Task description: Once every line in the data below has been checked for "figure", give the number of lines that hold it, and only that.

_ _ _ _

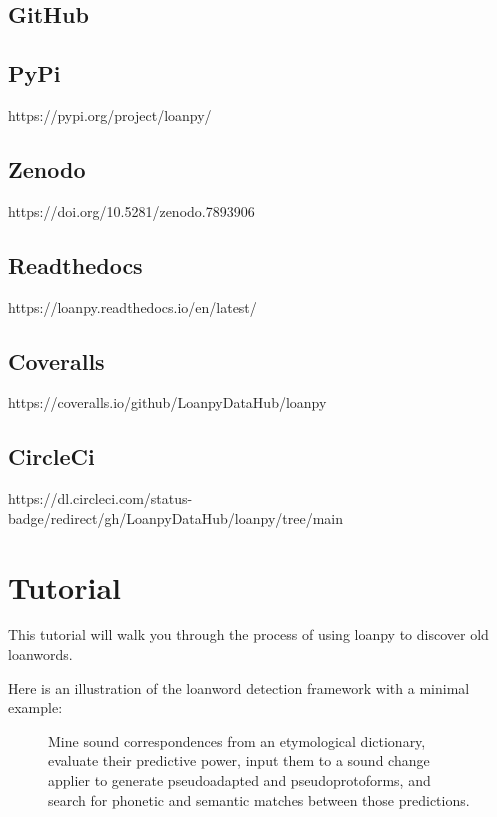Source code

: \documentclass[letterpaper,10pt,english]{sphinxmanual}
\begin{document}
\section{GitHub}
\label{\detokenize{home:github}}


\section{PyPi}
\label{\detokenize{home:pypi}}
https://pypi.org/project/loanpy/


\section{Zenodo}
\label{\detokenize{home:zenodo}}
https://doi.org/10.5281/zenodo.7893906


\section{Readthedocs}
\label{\detokenize{home:readthedocs}}
https://loanpy.readthedocs.io/en/latest/


\section{Coveralls}
\label{\detokenize{home:coveralls}}
https://coveralls.io/github/LoanpyDataHub/loanpy


\section{CircleCi}
\label{\detokenize{home:circleci}}
https://dl.circleci.com/status-badge/redirect/gh/LoanpyDataHub/loanpy/tree/main

\sphinxstepscope


\chapter{Tutorial}
\label{\detokenize{tutorial:tutorial}}\label{\detokenize{tutorial::doc}}
\sphinxAtStartPar
This tutorial will walk you through the process of using loanpy to
discover old loanwords.

\sphinxAtStartPar
Here is an illustration of the loanword detection framework with a minimal
example:

\begin{figure}[htbp]
\centering
\capstart

\noindent{}
\caption{Mine sound
correspondences from an etymological dictionary, evaluate their predictive
power, input them to a sound change applier to generate pseudo\sphinxhyphen{}adapted and
pseudo\sphinxhyphen{}proto\sphinxhyphen{}forms, and search for phonetic and semantic matches between
those predictions.}\label{\detokenize{tutorial:id1}}\end{figure}
\end{document}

_ _ _ _

Solution: 2